• Wayfarer
    23k
    For Thomism matter is inscrutable and form is intelligible, and reality is a combination of the two.Leontiskos

    Which is an adaption of Aristotelian hylomorphism. I can really see the sense of that. I think it's an awareness that is overall lacking in Eastern philosophy. (I wonder if we would have templates, a concept so ubiquitous in modern manufacturing and industrial organisation, had we not had the Forms to begin with.)

    The article says:

    Metaphysical realism is not the same as scientific realism
    Paine

    I get that, but in practice they are often not differentiated.

    The point of the phenomenological article I referenced is pertinent. It begins:

    From a phenomenological perspective, in everyday life, we see the objects of our experience such as physical objects, other people, and even ideas as simply real and straightforwardly existent. In other words, they are “just there.” We don’t question their existence; we view them as facts.

    When we leave our house in the morning, we take the objects we see around us as simply real, factual things—this tree, neighboring buildings, cars, etc. This attitude or perspective, which is usually unrecognized as a perspective, Edmund Husserl terms the “natural attitude” or the “natural theoretical attitude.” ...

    ...Husserl claimed that “being” can never be collapsed entirely into being in the empirical world: any instance of actual being, he argued, is necessarily encountered upon a horizon that encompasses facticity but is larger than facticity. Indeed, the very sense of facts of consciousness as such, from a phenomenological perspective, depends on a wider horizon of consciousness that usually remains unexamined.

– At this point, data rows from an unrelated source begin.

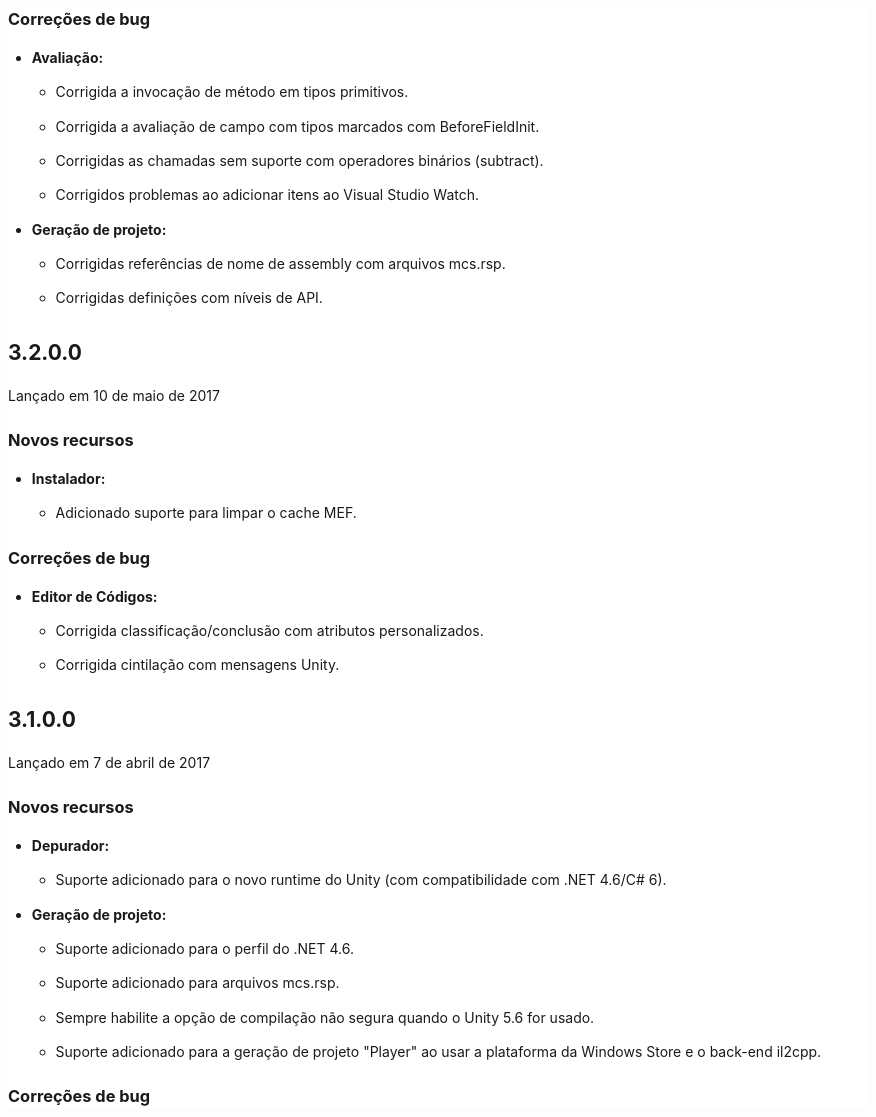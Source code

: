 ### <a name="bug-fixes"></a>Correções de bug

- **Avaliação:**

  - Corrigida a invocação de método em tipos primitivos.

  - Corrigida a avaliação de campo com tipos marcados com BeforeFieldInit.

  - Corrigidas as chamadas sem suporte com operadores binários (subtract).

  - Corrigidos problemas ao adicionar itens ao Visual Studio Watch.

- **Geração de projeto:**

  - Corrigidas referências de nome de assembly com arquivos mcs.rsp.

  - Corrigidas definições com níveis de API.

## <a name="3200"></a>3.2.0.0

Lançado em 10 de maio de 2017

### <a name="new-features"></a>Novos recursos

- **Instalador:**

  - Adicionado suporte para limpar o cache MEF.

### <a name="bug-fixes"></a>Correções de bug

- **Editor de Códigos:**

  - Corrigida classificação/conclusão com atributos personalizados.

  - Corrigida cintilação com mensagens Unity.

## <a name="3100"></a>3.1.0.0

Lançado em 7 de abril de 2017

### <a name="new-features"></a>Novos recursos

- **Depurador:**

  - Suporte adicionado para o novo runtime do Unity (com compatibilidade com .NET 4.6/C# 6).

- **Geração de projeto:**

  - Suporte adicionado para o perfil do .NET 4.6.

  - Suporte adicionado para arquivos mcs.rsp.

  - Sempre habilite a opção de compilação não segura quando o Unity 5.6 for usado.

  - Suporte adicionado para a geração de projeto "Player" ao usar a plataforma da Windows Store e o back-end il2cpp.

### <a name="bug-fixes"></a>Correções de bug
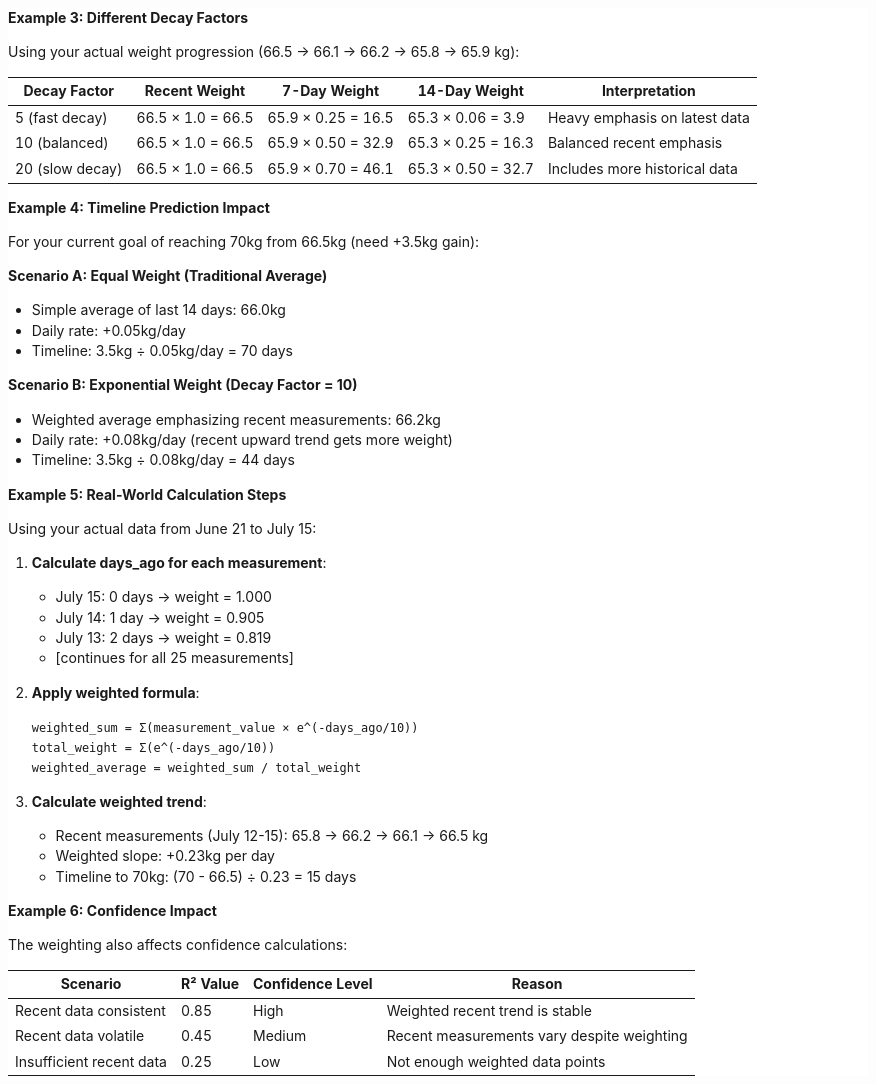 **Example 3: Different Decay Factors**

Using your actual weight progression (66.5 → 66.1 → 66.2 → 65.8 → 65.9 kg):

| Decay Factor | Recent Weight | 7-Day Weight | 14-Day Weight | Interpretation |
|--------------|---------------|--------------|---------------|----------------|
| 5 (fast decay) | 66.5 × 1.0 = 66.5 | 65.9 × 0.25 = 16.5 | 65.3 × 0.06 = 3.9 | Heavy emphasis on latest data |
| 10 (balanced) | 66.5 × 1.0 = 66.5 | 65.9 × 0.50 = 32.9 | 65.3 × 0.25 = 16.3 | Balanced recent emphasis |
| 20 (slow decay) | 66.5 × 1.0 = 66.5 | 65.9 × 0.70 = 46.1 | 65.3 × 0.50 = 32.7 | Includes more historical data |

**Example 4: Timeline Prediction Impact**

For your current goal of reaching 70kg from 66.5kg (need +3.5kg gain):

**Scenario A: Equal Weight (Traditional Average)**
- Simple average of last 14 days: 66.0kg
- Daily rate: +0.05kg/day
- Timeline: 3.5kg ÷ 0.05kg/day = 70 days

**Scenario B: Exponential Weight (Decay Factor = 10)**
- Weighted average emphasizing recent measurements: 66.2kg
- Daily rate: +0.08kg/day (recent upward trend gets more weight)
- Timeline: 3.5kg ÷ 0.08kg/day = 44 days

**Example 5: Real-World Calculation Steps**

Using your actual data from June 21 to July 15:

1. **Calculate days_ago for each measurement**:
   - July 15: 0 days → weight = 1.000
   - July 14: 1 day → weight = 0.905
   - July 13: 2 days → weight = 0.819
   - [continues for all 25 measurements]

2. **Apply weighted formula**:
   ```
   weighted_sum = Σ(measurement_value × e^(-days_ago/10))
   total_weight = Σ(e^(-days_ago/10))
   weighted_average = weighted_sum / total_weight
   ```

3. **Calculate weighted trend**:
   - Recent measurements (July 12-15): 65.8 → 66.2 → 66.1 → 66.5 kg
   - Weighted slope: +0.23kg per day
   - Timeline to 70kg: (70 - 66.5) ÷ 0.23 = 15 days

**Example 6: Confidence Impact**

The weighting also affects confidence calculations:

| Scenario | R² Value | Confidence Level | Reason |
|----------|----------|------------------|---------|
| Recent data consistent | 0.85 | High | Weighted recent trend is stable |
| Recent data volatile | 0.45 | Medium | Recent measurements vary despite weighting |
| Insufficient recent data | 0.25 | Low | Not enough weighted data points |
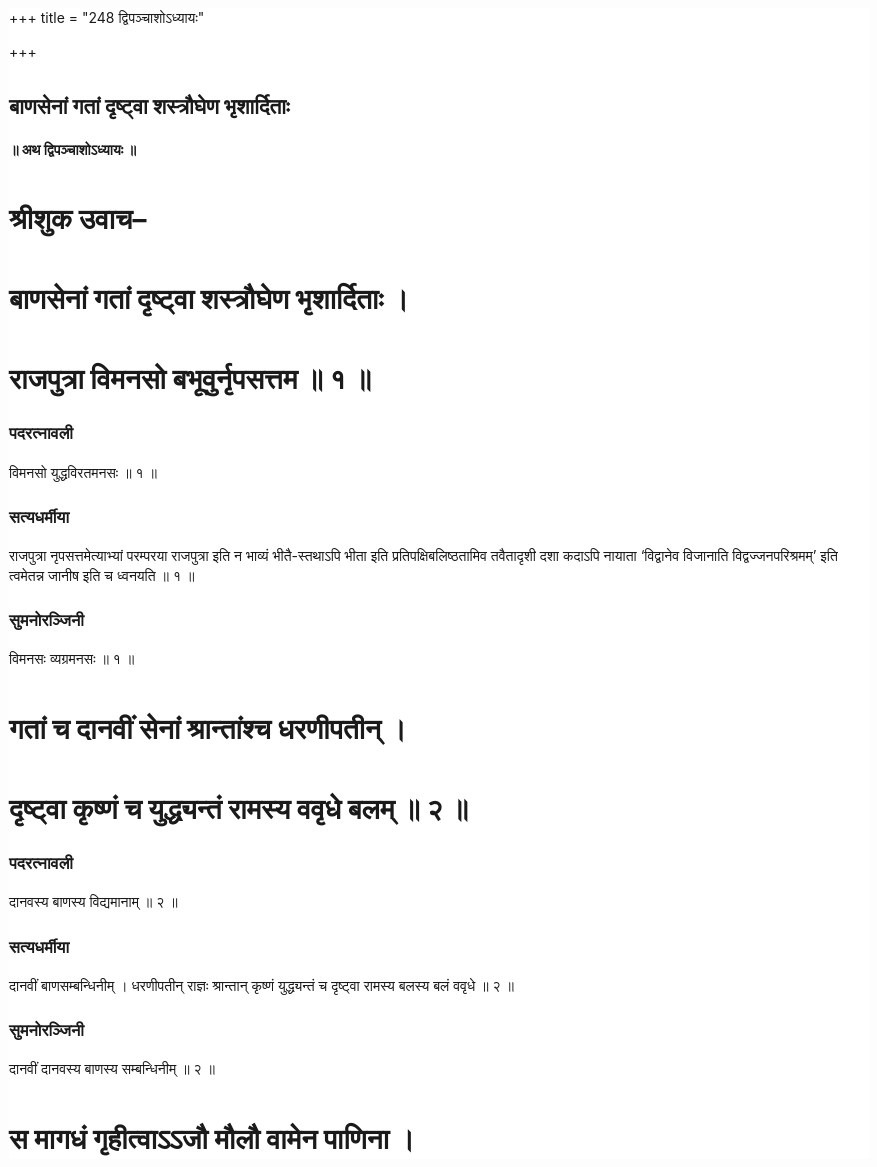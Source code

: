 +++
title = "248 द्विपञ्चाशोऽध्यायः"

+++


## बाणसेनां गतां दृष्ट्वा शस्त्रौघेण भृशार्दिताः

**॥ अथ द्विपञ्चाशोऽध्यायः ॥**

# **श्रीशुक उवाच–**

# **बाणसेनां गतां दृष्ट्वा शस्त्रौघेण भृशार्दिताः ।**

# **राजपुत्रा विमनसो बभूवुर्नृपसत्तम ॥ १ ॥**

### **पदरत्नावली**

विमनसो युद्धविरतमनसः ॥ १ ॥

### **सत्यधर्मीया**

राजपुत्रा नृपसत्तमेत्याभ्यां परम्परया राजपुत्रा इति न भाव्यं भीतै-स्तथाऽपि भीता इति प्रतिपक्षिबलिष्ठतामिव तवैतादृशी दशा कदाऽपि नायाता ‘विद्वानेव विजानाति विद्वज्जनपरिश्रमम्’ इति त्वमेतन्न जानीष इति च ध्वनयति ॥ १ ॥

### **सुमनोरञ्जिनी**

विमनसः व्यग्रमनसः ॥ १ ॥

# **गतां च दानवीं सेनां श्रान्तांश्च धरणीपतीन् ।**

# **दृष्ट्वा कृष्णं च युद्ध्यन्तं रामस्य ववृधे बलम् ॥ २ ॥**

### **पदरत्नावली**

दानवस्य बाणस्य विद्यमानाम् ॥ २ ॥

### **सत्यधर्मीया**

दानवीं बाणसम्बन्धिनीम् । धरणीपतीन् राज्ञः श्रान्तान् कृष्णं युद्ध्यन्तं च दृष्ट्वा रामस्य बलस्य बलं ववृधे ॥ २ ॥

### **सुमनोरञ्जिनी**

दानवीं दानवस्य बाणस्य सम्बन्धिनीम् ॥ २ ॥

# **स मागधं गृहीत्वाऽऽजौ मौलौ वामेन पाणिना ।**
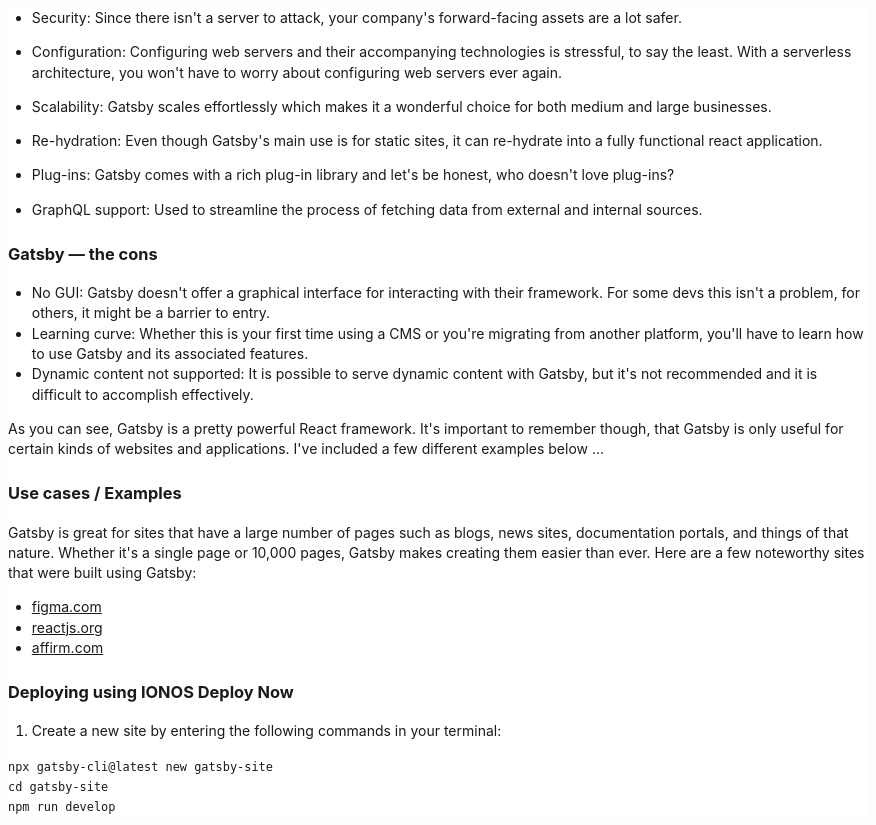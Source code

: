 - Security: Since there isn't a server to attack, your company's forward-facing assets are a lot safer.

- Configuration: Configuring web servers and their accompanying technologies is stressful, to say the least. With a
  serverless architecture, you won't have to worry about configuring web servers ever again.

- Scalability: Gatsby scales effortlessly which makes it a wonderful choice for both medium and large businesses.
- Re-hydration: Even though Gatsby's main use is for static sites, it can re-hydrate into a fully functional react
  application.

- Plug-ins: Gatsby comes with a rich plug-in library and let's be honest, who doesn't love plug-ins?

- GraphQL support: Used to streamline the process of fetching data from external and internal sources.

### Gatsby — the cons

- No GUI: Gatsby doesn't offer a graphical interface for interacting with their framework. For some devs this isn't a
  problem, for others, it might be a barrier to entry.
- Learning curve: Whether this is your first time using a CMS or you're migrating from another platform, you'll have to
  learn how to use Gatsby and its associated features.
- Dynamic content not supported: It is possible to serve dynamic content with Gatsby, but it's not recommended and it is
  difficult to accomplish effectively.

As you can see, Gatsby is a pretty powerful React framework. It's important to remember though, that Gatsby is only
useful for certain kinds of websites and applications. I've included a few different examples below ...

### Use cases / Examples

Gatsby is great for sites that have a large number of pages such as blogs, news sites, documentation portals, and things
of that nature. Whether it's a single page or 10,000 pages, Gatsby makes creating them easier than ever. Here are a few
noteworthy sites that were built using Gatsby:

- [figma.com](https://figma.com)
- [reactjs.org](https://reactjs.org)
- [affirm.com](https://affirm.com)

### Deploying using IONOS Deploy Now

1) Create a new site by entering the following commands in your terminal:

```
npx gatsby-cli@latest new gatsby-site
cd gatsby-site
npm run develop 
```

    Today's culture is inclined to view the natural attitude - call it direct realism for argument's sake - as normative, and the questioning of it an imposition on basic common sense. Whereas classical philosophy East and West understands the human condition as fundamentally imperfect or flawed - the myth of the Fall, or of Avidya/ignorance (not to be conflated, although with some common grounds.) That is even present in Heidegger's 'verfallen' albeit shorn of any religious undertone, foreshadowed by the last paragraph of that passage. But then existentialism and phenomenology recognise this, in a way that Anglo philosophy generally does not.

    That part of the soul, then, which we call mind (by mind I mean that part by which the soul thinks and forms judgements) has no actual existence until it thinks. — De Anima, 429a 16, translated by W.S Hett

    That really resonates with me. Mind as the unmanifest until actualised by sense-contact.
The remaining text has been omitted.